# Spain | Murcia.



## VmR (Apr 6, 2006)




----------



## VmR (Apr 6, 2006)




----------



## VmR (Apr 6, 2006)




----------



## paul62 (Jan 27, 2012)

Nice.


----------



## christos-greece (Feb 19, 2008)

Amazing, very nice photos from Murcia


----------



## MilbertDavid (Nov 23, 2012)

one of the least known but has lots of charms.


----------



## el palmesano (May 27, 2006)

great pictures!


----------



## fieldsofdreams (Sep 21, 2012)

First time viewing this interesting collection from Murcia, and these images make me want to ask quite a lot of questions...



VmR said:


>


On the first image, that reminds me of a religious center or a school in many ways (when it's actually a museum), in which the rich and varied architectural details make me inspired to spend some time in the building, checking out not just the history of the city, but also its connections to the rest of the Iberian peninsula and the Castillan culture. On pic 2, I wonder what the name of those twin towers are... to me, what stands out are the blue windows and the tall triangular roofs that are typically found in larger churches and cathedrals: those truly make the structures unique because I haven't seen such designs for a rooftop (at least on one side of the structure) before that the two "reflect" each other as a mirror image.

On the third picture (with the Latin text "Salus in Periculis"), I wonder what it is because to me, the stained glass design makes me think it is a church... but tell me more about it if I get it wrong because Mother Mary stands proud on its entrance that makes me believe it is either a church entrance or a chapel. On image 4, it looks like there's another tower being constructed... question: are the towers being built located far from the downtown area (or the main plaza), and if so, are those located in an office park? Or, if those are located close to the city center, how close are those buildings by bus or train (or Metro, if it exists)? And finally, on the last image, I truly like the monument that may not look as obvious at first, but I can see some text that may not seem obvious to me. However, with that as a focal point, I can truly see the modern side of Murcia, with great-looking office blocks, a sleek apartment tower, quite a few palm trees, and cranes working their way to build the city up even further. To me, selecting those images allow me to judge the city's character in many ways, and I still have quite a lot to ask and comment on.

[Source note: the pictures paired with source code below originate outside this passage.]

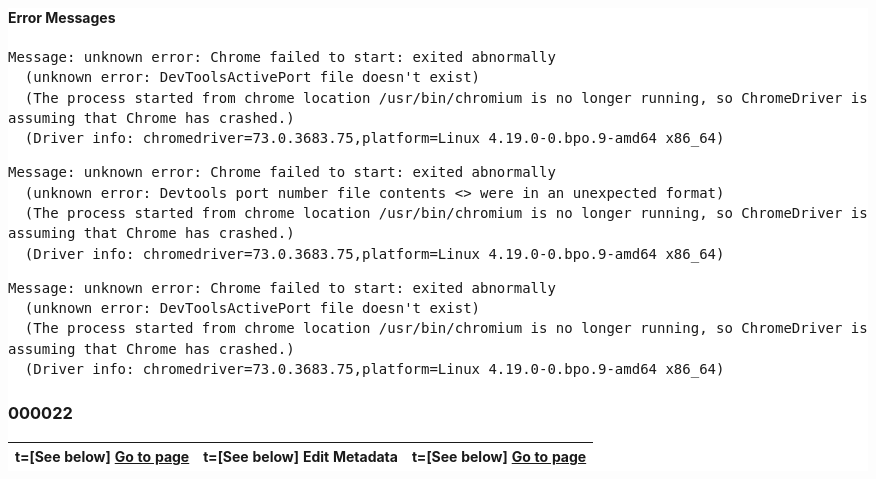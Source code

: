 
#### Error Messages
<pre>Message: unknown error: Chrome failed to start: exited abnormally
  (unknown error: DevToolsActivePort file doesn't exist)
  (The process started from chrome location /usr/bin/chromium is no longer running, so ChromeDriver is assuming that Chrome has crashed.)
  (Driver info: chromedriver=73.0.3683.75,platform=Linux 4.19.0-0.bpo.9-amd64 x86_64)</pre>
<pre>Message: unknown error: Chrome failed to start: exited abnormally
  (unknown error: Devtools port number file contents &lt;&gt; were in an unexpected format)
  (The process started from chrome location /usr/bin/chromium is no longer running, so ChromeDriver is assuming that Chrome has crashed.)
  (Driver info: chromedriver=73.0.3683.75,platform=Linux 4.19.0-0.bpo.9-amd64 x86_64)</pre>
<pre>Message: unknown error: Chrome failed to start: exited abnormally
  (unknown error: DevToolsActivePort file doesn't exist)
  (The process started from chrome location /usr/bin/chromium is no longer running, so ChromeDriver is assuming that Chrome has crashed.)
  (Driver info: chromedriver=73.0.3683.75,platform=Linux 4.19.0-0.bpo.9-amd64 x86_64)</pre>
### 000022

| t=[See below] [Go to page](https://gui-staging.dandiarchive.org/#/dandiset/000022) | t=[See below] Edit Metadata | t=[See below] [Go to page](https://gui-staging.dandiarchive.org/#/dandiset/000022/draft/files) |
| --- | --- | --- |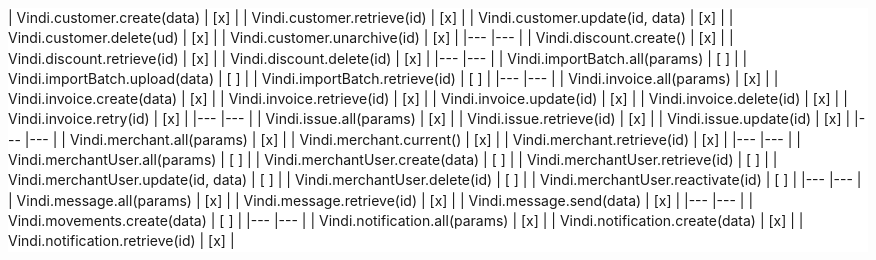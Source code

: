 |   Vindi.customer.create(data)	        |   [x]	    |
|   Vindi.customer.retrieve(id)	        |   [x]	    |
|   Vindi.customer.update(id, data)	    |   [x]	    |
|   Vindi.customer.delete(ud)   	    |   [x]	    |
|   Vindi.customer.unarchive(id)	    |   [x]	    |
|---                                    |---        |
|   Vindi.discount.create()	            |   [x]	    |
|   Vindi.discount.retrieve(id)	        |   [x]	    |
|   Vindi.discount.delete(id)	        |   [x]	    |
|---                                    |---        |
|   Vindi.importBatch.all(params)	    |   [ ]	    |
|   Vindi.importBatch.upload(data)	    |   [ ]	    |
|   Vindi.importBatch.retrieve(id)	    |   [ ]	    |
|---                                    |---        |
|   Vindi.invoice.all(params)	        |   [x]	    |
|   Vindi.invoice.create(data)	        |   [x]	    |
|   Vindi.invoice.retrieve(id)	        |   [x]	    |
|   Vindi.invoice.update(id)	        |   [x]	    |
|   Vindi.invoice.delete(id)	        |   [x]	    |
|   Vindi.invoice.retry(id)	            |   [x]	    |
|---                                    |---        |
|   Vindi.issue.all(params)	            |   [x]	    |
|   Vindi.issue.retrieve(id)	        |   [x]	    |
|   Vindi.issue.update(id)	            |   [x]	    |
|---                                    |---        |
|   Vindi.merchant.all(params)	        |   [x]	    |
|   Vindi.merchant.current()	        |   [x]	    |
|   Vindi.merchant.retrieve(id)	        |   [x]	    |
|---                                    |---        |
|   Vindi.merchantUser.all(params)	    |   [ ]	    |
|   Vindi.merchantUser.create(data)	    |   [ ]	    |
|   Vindi.merchantUser.retrieve(id)	    |   [ ]	    |
|   Vindi.merchantUser.update(id, data) |   [ ]	    |
|   Vindi.merchantUser.delete(id)	    |   [ ]	    |
|   Vindi.merchantUser.reactivate(id)   |   [ ]	    |
|---                                    |---        |
|   Vindi.message.all(params)	        |   [x]	    |
|   Vindi.message.retrieve(id)	        |   [x]	    |
|   Vindi.message.send(data)            |   [x]	    |
|---                                    |---        |
|   Vindi.movements.create(data)        |   [ ]	    |
|---                                    |---        |
|   Vindi.notification.all(params)	            |   [x]	    |
|   Vindi.notification.create(data)	            |   [x]	    |
|   Vindi.notification.retrieve(id)	            |   [x]	    |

Initially, I find your city to be exciting, eclectic, and intriguing all at the same time. I adore the various open spaces and public art designs that shape the urban feel of Murcia, and I really love the relative compactness of the city center. To me, I can truly see a lot of potential in making Murcia an even better city to rival those of Spain's larger cities... it will take time to bring it up to a level like Madrid or Barca, but it's great to have the city have a unique character and charm to it. 

Splendid work, my friend! I'll keep coming back for more! :hug:


----------



## Mare_nostrvm (Mar 2, 2010)

A really nice job on this thread about our city VmR!! Keep those great pics coming!!:cheers:



fieldsofdreams said:


> First time viewing this interesting collection from Murcia, and these images make me want to ask quite a lot of questions...
> 
> 
> 
> On the first image, that reminds me of a religious center or a school in many ways (when it's actually a museum), in which the rich and varied architectural details make me inspired to spend some time in the building, checking out not just the history of the city, but also its connections to the rest of the Iberian peninsula and the Castillan culture.


In fact it is,or rather,it was a religious center. It is known as "Claustro de la Merced"(Merced Cloister) and is part of the historical and architectural ensemble of the "Iglesia de la Merced"(Merced Church).

Currently is based on it the Murcia's University Faculty of Law,which at the same time is part of the "Campus de la Merced" (Merced Campus) located on the same site,all in the city center.

Here you will find more information about it.(In Spanish)

http://es.wikipedia.org/wiki/Iglesia_conventual_de_La_Merced_(Murcia)



> On pic 2, I wonder what the name of those twin towers are... to me, what stands out are the blue windows and the tall triangular roofs that are typically found in larger churches and cathedrals: those truly make the structures unique because I haven't seen such designs for a rooftop (at least on one side of the structure) before that the two "reflect" each other as a mirror image.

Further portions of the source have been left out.